RECORDED DATA
*-*-*

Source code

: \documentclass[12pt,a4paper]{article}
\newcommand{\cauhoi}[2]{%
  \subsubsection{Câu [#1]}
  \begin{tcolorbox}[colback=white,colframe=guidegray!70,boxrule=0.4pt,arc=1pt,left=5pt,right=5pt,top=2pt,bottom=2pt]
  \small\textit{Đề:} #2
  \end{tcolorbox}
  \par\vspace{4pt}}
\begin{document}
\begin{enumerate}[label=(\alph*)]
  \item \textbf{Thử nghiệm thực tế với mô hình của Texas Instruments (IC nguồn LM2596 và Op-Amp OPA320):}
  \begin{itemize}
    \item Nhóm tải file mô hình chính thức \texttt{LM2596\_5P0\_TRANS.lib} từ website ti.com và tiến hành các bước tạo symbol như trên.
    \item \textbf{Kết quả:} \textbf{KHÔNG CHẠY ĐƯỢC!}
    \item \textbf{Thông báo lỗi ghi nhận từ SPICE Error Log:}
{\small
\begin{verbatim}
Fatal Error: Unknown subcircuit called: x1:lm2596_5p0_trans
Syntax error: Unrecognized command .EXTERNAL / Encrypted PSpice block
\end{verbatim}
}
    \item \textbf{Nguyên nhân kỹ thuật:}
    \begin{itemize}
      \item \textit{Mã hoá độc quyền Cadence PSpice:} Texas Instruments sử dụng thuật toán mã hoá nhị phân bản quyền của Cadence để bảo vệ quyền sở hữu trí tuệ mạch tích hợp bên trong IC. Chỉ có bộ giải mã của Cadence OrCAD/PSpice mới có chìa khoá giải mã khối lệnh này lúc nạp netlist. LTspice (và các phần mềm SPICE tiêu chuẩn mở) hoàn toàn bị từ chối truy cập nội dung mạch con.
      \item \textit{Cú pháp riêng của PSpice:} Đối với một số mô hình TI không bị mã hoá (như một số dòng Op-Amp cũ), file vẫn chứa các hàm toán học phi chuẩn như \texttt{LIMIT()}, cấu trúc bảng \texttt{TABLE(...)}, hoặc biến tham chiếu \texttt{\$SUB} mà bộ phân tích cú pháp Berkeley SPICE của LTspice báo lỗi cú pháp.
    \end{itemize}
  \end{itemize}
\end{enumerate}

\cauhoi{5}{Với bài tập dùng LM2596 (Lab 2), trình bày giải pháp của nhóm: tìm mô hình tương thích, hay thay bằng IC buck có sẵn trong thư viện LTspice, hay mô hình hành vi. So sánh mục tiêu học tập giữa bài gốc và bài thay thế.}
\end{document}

*-*-*

ACTION ITEM
The listing above is to be written out again word for word.

EXERCISE SOLUTION
Source code

: \documentclass[12pt,a4paper]{article}
\newcommand{\cauhoi}[2]{%
  \subsubsection{Câu [#1]}
  \begin{tcolorbox}[colback=white,colframe=guidegray!70,boxrule=0.4pt,arc=1pt,left=5pt,right=5pt,top=2pt,bottom=2pt]
  \small\textit{Đề:} #2
  \end{tcolorbox}
  \par\vspace{4pt}}
\begin{document}
\begin{enumerate}[label=(\alph*)]
  \item \textbf{Thử nghiệm thực tế với mô hình của Texas Instruments (IC nguồn LM2596 và Op-Amp OPA320):}
  \begin{itemize}
    \item Nhóm tải file mô hình chính thức \texttt{LM2596\_5P0\_TRANS.lib} từ website ti.com và tiến hành các bước tạo symbol như trên.
    \item \textbf{Kết quả:} \textbf{KHÔNG CHẠY ĐƯỢC!}
    \item \textbf{Thông báo lỗi ghi nhận từ SPICE Error Log:}
{\small
\begin{verbatim}
Fatal Error: Unknown subcircuit called: x1:lm2596_5p0_trans
Syntax error: Unrecognized command .EXTERNAL / Encrypted PSpice block
\end{verbatim}
}
    \item \textbf{Nguyên nhân kỹ thuật:}
    \begin{itemize}
      \item \textit{Mã hoá độc quyền Cadence PSpice:} Texas Instruments sử dụng thuật toán mã hoá nhị phân bản quyền của Cadence để bảo vệ quyền sở hữu trí tuệ mạch tích hợp bên trong IC. Chỉ có bộ giải mã của Cadence OrCAD/PSpice mới có chìa khoá giải mã khối lệnh này lúc nạp netlist. LTspice (và các phần mềm SPICE tiêu chuẩn mở) hoàn toàn bị từ chối truy cập nội dung mạch con.
      \item \textit{Cú pháp riêng của PSpice:} Đối với một số mô hình TI không bị mã hoá (như một số dòng Op-Amp cũ), file vẫn chứa các hàm toán học phi chuẩn như \texttt{LIMIT()}, cấu trúc bảng \texttt{TABLE(...)}, hoặc biến tham chiếu \texttt{\$SUB} mà bộ phân tích cú pháp Berkeley SPICE của LTspice báo lỗi cú pháp.
    \end{itemize}
  \end{itemize}
\end{enumerate}

\cauhoi{5}{Với bài tập dùng LM2596 (Lab 2), trình bày giải pháp của nhóm: tìm mô hình tương thích, hay thay bằng IC buck có sẵn trong thư viện LTspice, hay mô hình hành vi. So sánh mục tiêu học tập giữa bài gốc và bài thay thế.}
\end{document}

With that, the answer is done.